This was the Mercedes-Benz official team photo when the German manufacturer sent three cars to compete in the 1952 running of the 1934-mile open road race up the length of Mexico. The “Carrera” as it was called began in 1950 and was run for five years. Like many other races, it fell victim to the reactions to the terrible crash at Le Mans in 1955, as well as the number of drivers who were injured or killed in the Carreras, and a lack of funding to repair the Panamerican Highway. The 1952 race which lasted five days over eight stages, started at Tuxtla Gutiérrez not far from the border with Guatemala and continued north to Cuidad Juárez.
The Mercedes drivers and co-driver/navigators, from the left, were Hermann Lang and Edwin Grupp, then Hans Klenk and Karl Kling and finally American John Fitch and Eugen Geiger, the primary divers being Lang, Kling and Fitch. The cars, two “gull wing” door coupés and one roadster, were the new Mercedes-Benz 300SLs, which already had finished one-two at the Le Mans 24 Hours in June, with the win going to Lang, partnered with Fritz Reiss.
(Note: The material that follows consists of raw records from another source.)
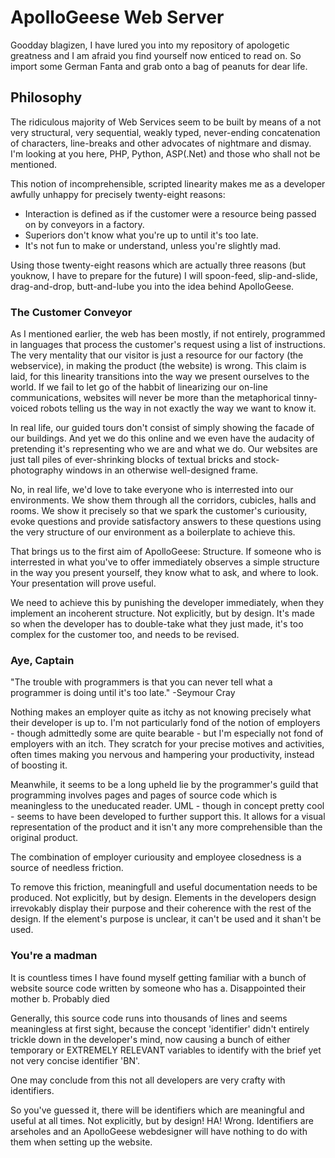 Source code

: ApolloGeese Web Server
======================

Goodday blagizen, I have lured you into my repository of apologetic greatness and I am afraid you find yourself now enticed to read on. So import some German Fanta and grab onto a bag of peanuts for dear life.

Philosophy
----------

The ridiculous majority of Web Services seem to be built by means of a not very structural, very sequential, weakly typed, never-ending concatenation of characters, line-breaks and other advocates of nightmare and dismay. I'm looking at you here, PHP, Python, ASP(.Net) and those who shall not be mentioned.

This notion of incomprehensible, scripted linearity makes me as a developer awfully unhappy for precisely twenty-eight reasons:
* Interaction is defined as if the customer were a resource being passed on by conveyors in a factory.
* Superiors don't know what you're up to until it's too late.
* It's not fun to make or understand, unless you're slightly mad. 

Using those twenty-eight reasons which are actually three reasons (but youknow, I have to prepare for the future) I will spoon-feed, slip-and-slide, drag-and-drop, butt-and-lube you into the idea behind ApolloGeese.

### The Customer Conveyor

As I mentioned earlier, the web has been mostly, if not entirely, programmed in languages that process the customer's request using a list of instructions. The very mentality that our visitor is just a resource for our factory (the webservice), in making the product (the website) is wrong. This claim is laid, for this linearity transitions into the way we present ourselves to the world. If we fail to let go of the habbit of linearizing our on-line communications, websites will never be more than the metaphorical tinny-voiced robots telling us the way in not exactly the way we want to know it.

In real life, our guided tours don't consist of simply showing the facade of our buildings. And yet we do this online and we even have the audacity of pretending it's representing who we are and what we do. Our websites are just tall piles of ever-shrinking blocks of textual bricks and stock-photography windows in an otherwise well-designed frame.

No, in real life, we'd love to take everyone who is interrested into our environments. We show them through all the corridors, cubicles, halls and rooms. We show it precisely so that we spark the customer's curiousity, evoke questions and provide satisfactory answers to these questions using the very structure of our environment as a boilerplate to achieve this.

That brings us to the first aim of ApolloGeese: Structure. If someone who is interrested in what you've to offer immediately observes a simple structure in the way you present yourself, they know what to ask, and where to look. Your presentation will prove useful.

We need to achieve this by punishing the developer immediately, when they implement an incoherent structure. Not explicitly, but by design. It's made so when the developer has to double-take what they just made, it's too complex for the customer too, and needs to be revised.

### Aye, Captain

"The trouble with programmers is that you can never tell what a programmer is doing until it's too late." -Seymour Cray

Nothing makes an employer quite as itchy as not knowing precisely what their developer is up to. I'm not particularly fond of the notion of employers - though admittedly some are quite bearable - but I'm especially not fond of employers with an itch. They scratch for your precise motives and activities, often times making you nervous and hampering your productivity, instead of boosting it.

Meanwhile, it seems to be a long upheld lie by the programmer's guild that programming involves pages and pages of source code which is meaningless to the uneducated reader. UML - though in concept pretty cool - seems to have been developed to further support this. It allows for a visual representation of the product and it isn't any more comprehensible than the original product.

The combination of employer curiousity and employee closedness is a source of needless friction.

To remove this friction, meaningfull and useful documentation needs to be produced. Not explicitly, but by design. Elements in the developers design irrevokably display their purpose and their coherence with the rest of the design. If the element's purpose is unclear, it can't be used and it shan't be used.

### You're a madman

It is countless times I have found myself getting familiar with a bunch of website source code written by someone who has
a. Disappointed their mother
b. Probably died

Generally, this source code runs into thousands of lines and seems meaningless at first sight, because the concept 'identifier' didn't entirely trickle down in the developer's mind, now causing a bunch of either temporary or EXTREMELY RELEVANT variables to identify with the brief yet not very concise identifier 'BN'.

One may conclude from this not all developers are very crafty with identifiers.

So you've guessed it, there will be identifiers which are meaningful and useful at all times. Not explicitly, but by design! HA! Wrong. Identifiers are arseholes and an ApolloGeese webdesigner will have nothing to do with them when setting up the website.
Mercedes put on their usual high level of planning, organization and race preparation, sending a total of 23 people and 13 vehicles to Mexico for extensive orientation and practice before the race, including a spare 300SL spider as a backup car which was driven by our photographer Günther Molter.
The main challenge to Mercedes was from Ferrari which had three 340 Mexico works-supported entries and Bracco’s 250 Sport with which he had won the Mille Miglia in May, plus a number of privately entered Ferraris. There was also a Touring class, primarily for American sedans, which was led by a team from Ford’s Lincoln division. In the race itself the Ferraris were definitely faster than the Mercedes, but less well prepared, and that factor began to take its toll as the stages wore on. At the finish, Kling and Klenk had the best overall time 18 Hours 51 minutes and 19 seconds for an average speed over the 1934 miles of just over 103 mph. Even so they had had their adventures with several tire blowouts and a bird strike. On the first day a large bird, perhaps a buzzard, struck and destroyed their windshield when they were going well over 100 mph, slightly injuring Klenck.
Lang and and Grupp finished in second place, some 35 minutes behind. Fitch and Geiger had been in seventh at the start of the final stage but were disqualified for outside mechanical assistance after the start. The first Ferrari was one of the 340 Mexicos, driven by Luigi Chinetti and Jean Lucas in third place.
The Italian driver Umberto Maglioli drove an Lancia in the 1952 race and would win the Carrera with a Ferrari in 1954. He described his love of the great open road races as follows, as reported in Adriano Cimarosti’s monumental book about the Carrera. “A road classic, because of its length, which could vary from a few hundred miles to a few thousand, was raced over a course that was ever “new” at each curve and at each instant, with the surface constantly changing, with sun or rain, with fog or, in the extreme case, with the film of sand on the last legs of the Carrera.”